Вообще-то говоря, о монастыре, заселенном рабочими семьями и потому-то и ставшем Рабочим Городком, мало что было известно: народ тут жил приезжий, однако изначальные названия, плотно легшие на основу, проступали в Городке на каждом шагу. Снежная горка на развалинах соборного придела так и звалась, к примеру, Сергиевской; дом Савельевых стоял у Грязных ворот — полевого въезда в бывшую обитель. В свое время сразу же за ними начинались пашни ближней деревни, и монастырским золотарям не было нужды колесить ночами по всему городу, чтобы опустошать бочки на общих свалках, делали это они по договоренности с крестьянами на полях. Были ворота Средние, ведущие к центру города, и Базарные, за которыми до недавних дней прибойно шумел молочный базар.
…Костька вскарабкался на Монастырскую кручу и, пройдя вдоль стены, вышел к Новосильской улице. Валька Гаврутов увидел его в окно.

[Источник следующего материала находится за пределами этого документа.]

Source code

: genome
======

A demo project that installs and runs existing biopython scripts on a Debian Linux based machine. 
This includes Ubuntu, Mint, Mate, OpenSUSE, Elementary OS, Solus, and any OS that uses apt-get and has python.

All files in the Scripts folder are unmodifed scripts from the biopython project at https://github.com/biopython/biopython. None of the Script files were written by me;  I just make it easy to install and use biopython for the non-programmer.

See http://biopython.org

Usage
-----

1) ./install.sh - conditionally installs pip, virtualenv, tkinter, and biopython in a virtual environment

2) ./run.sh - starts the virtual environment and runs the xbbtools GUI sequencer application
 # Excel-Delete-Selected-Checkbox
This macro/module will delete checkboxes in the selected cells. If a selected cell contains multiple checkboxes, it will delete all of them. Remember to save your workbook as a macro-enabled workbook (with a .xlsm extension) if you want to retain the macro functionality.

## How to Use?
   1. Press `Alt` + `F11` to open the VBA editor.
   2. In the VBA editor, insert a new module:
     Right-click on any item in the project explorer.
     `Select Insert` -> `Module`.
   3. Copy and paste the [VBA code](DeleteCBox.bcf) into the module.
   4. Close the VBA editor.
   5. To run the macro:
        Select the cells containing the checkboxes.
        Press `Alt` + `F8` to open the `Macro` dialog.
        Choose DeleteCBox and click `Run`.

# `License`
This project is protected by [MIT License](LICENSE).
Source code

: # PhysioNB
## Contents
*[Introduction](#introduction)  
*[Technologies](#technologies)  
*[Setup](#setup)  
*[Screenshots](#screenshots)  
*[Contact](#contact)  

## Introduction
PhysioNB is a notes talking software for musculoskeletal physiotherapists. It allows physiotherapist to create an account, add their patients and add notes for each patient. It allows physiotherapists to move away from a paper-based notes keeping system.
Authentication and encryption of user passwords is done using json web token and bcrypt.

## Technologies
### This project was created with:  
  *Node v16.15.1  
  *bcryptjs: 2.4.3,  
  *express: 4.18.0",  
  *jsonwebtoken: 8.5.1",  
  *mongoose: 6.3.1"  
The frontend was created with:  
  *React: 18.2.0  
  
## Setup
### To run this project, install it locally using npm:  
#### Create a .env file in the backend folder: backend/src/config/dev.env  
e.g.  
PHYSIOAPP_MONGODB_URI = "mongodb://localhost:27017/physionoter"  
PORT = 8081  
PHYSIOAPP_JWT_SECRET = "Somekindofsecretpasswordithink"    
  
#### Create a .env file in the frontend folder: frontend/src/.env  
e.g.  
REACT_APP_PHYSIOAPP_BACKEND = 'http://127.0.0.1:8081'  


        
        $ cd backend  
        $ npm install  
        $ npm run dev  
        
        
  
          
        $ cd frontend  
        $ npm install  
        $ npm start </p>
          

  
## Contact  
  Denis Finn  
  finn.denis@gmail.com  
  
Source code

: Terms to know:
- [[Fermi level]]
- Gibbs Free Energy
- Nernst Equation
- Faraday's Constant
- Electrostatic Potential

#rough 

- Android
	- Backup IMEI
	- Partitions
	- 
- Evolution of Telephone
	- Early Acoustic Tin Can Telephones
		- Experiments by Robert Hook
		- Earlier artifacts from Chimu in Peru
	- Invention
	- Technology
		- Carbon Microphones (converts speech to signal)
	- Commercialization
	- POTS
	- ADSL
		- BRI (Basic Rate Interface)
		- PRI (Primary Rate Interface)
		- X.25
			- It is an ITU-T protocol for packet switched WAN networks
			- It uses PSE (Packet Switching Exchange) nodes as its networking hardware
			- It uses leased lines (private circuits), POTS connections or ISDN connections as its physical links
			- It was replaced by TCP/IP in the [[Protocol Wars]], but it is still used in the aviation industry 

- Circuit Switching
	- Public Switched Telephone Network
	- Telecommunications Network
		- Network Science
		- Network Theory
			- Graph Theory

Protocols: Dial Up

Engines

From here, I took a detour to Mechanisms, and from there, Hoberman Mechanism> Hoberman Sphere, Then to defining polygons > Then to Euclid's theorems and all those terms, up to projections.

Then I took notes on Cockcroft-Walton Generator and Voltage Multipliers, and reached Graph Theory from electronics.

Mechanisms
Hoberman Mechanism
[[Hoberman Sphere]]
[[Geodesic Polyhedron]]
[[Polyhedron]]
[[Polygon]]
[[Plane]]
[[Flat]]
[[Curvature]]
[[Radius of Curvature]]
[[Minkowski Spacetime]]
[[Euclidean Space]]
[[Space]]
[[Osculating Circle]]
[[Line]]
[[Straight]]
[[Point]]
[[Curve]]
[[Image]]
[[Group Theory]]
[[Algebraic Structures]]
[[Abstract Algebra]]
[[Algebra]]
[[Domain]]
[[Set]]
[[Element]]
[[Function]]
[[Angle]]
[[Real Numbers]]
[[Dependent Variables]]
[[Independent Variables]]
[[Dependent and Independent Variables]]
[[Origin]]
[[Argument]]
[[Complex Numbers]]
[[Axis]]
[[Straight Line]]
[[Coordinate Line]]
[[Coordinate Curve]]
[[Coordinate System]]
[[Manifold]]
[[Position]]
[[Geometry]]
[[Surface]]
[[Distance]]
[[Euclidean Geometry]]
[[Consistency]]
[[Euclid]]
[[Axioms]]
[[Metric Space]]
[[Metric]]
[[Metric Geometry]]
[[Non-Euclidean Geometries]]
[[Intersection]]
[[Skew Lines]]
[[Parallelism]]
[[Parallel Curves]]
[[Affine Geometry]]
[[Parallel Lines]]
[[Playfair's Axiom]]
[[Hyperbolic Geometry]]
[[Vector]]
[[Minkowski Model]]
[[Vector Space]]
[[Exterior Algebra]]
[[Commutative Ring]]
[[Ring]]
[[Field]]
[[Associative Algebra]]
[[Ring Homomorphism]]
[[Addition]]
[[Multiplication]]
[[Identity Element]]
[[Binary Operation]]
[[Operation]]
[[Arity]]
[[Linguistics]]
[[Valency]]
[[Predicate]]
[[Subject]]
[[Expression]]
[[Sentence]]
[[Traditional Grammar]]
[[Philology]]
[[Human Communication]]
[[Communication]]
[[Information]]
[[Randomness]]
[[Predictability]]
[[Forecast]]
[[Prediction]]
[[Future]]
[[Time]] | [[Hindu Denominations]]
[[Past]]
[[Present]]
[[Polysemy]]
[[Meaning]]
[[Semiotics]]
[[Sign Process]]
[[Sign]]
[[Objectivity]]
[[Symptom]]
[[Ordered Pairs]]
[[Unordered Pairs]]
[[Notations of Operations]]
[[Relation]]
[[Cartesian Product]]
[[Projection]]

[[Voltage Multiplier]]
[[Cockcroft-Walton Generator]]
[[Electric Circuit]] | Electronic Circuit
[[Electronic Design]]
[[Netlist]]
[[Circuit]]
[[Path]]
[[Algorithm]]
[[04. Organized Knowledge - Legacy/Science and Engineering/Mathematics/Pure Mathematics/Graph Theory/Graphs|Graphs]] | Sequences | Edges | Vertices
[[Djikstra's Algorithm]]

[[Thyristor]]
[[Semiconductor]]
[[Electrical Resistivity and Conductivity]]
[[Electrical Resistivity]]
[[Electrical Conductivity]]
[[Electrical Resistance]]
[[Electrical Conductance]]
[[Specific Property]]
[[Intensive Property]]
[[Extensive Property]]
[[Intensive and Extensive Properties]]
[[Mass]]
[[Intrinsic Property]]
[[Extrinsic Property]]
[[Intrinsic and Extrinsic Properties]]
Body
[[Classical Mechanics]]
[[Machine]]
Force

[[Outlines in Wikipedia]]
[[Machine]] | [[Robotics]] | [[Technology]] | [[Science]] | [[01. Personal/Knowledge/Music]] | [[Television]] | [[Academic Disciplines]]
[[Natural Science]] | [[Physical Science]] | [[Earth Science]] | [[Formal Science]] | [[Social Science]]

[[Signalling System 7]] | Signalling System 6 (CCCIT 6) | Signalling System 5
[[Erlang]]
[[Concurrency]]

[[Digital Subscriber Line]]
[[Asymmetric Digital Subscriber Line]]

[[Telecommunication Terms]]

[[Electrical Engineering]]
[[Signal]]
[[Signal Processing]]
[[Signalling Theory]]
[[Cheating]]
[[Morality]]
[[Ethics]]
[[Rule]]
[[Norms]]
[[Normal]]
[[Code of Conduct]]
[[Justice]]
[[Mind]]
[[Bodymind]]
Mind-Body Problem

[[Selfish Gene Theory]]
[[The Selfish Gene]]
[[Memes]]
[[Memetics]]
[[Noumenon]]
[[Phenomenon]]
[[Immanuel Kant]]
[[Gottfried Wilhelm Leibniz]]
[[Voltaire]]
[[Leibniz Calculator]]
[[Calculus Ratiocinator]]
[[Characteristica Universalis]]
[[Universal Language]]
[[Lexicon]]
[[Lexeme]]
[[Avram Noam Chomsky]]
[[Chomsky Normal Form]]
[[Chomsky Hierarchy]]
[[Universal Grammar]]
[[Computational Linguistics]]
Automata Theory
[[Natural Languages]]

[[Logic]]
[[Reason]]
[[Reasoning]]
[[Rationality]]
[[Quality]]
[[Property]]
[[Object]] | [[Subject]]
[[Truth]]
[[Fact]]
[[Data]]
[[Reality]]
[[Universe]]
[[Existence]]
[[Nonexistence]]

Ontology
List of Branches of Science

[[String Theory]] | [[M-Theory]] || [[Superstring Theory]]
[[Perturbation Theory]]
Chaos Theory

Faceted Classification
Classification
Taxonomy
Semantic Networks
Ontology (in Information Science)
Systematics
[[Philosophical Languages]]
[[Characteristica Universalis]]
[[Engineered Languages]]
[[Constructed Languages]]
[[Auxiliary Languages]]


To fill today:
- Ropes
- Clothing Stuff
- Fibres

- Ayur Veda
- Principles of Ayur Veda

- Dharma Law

— Вы где были? Я прибегал к тебе два раза.
— В деревне.
— Видел их?
Костька понял, о ком речь. Сказал:
— Видел, еще в деревне, на мотоциклетах… А ты?
— Сколько раз…
— Где Вовка?
Гаврутов испуганно поглядел на Костьку и повел в дом. Там их встретила тетя Нина, Валькина мать; из своей комнатушки выглянула баба Поля.
— Где Вовка-то? — повторил Костька, чувствуя неладное.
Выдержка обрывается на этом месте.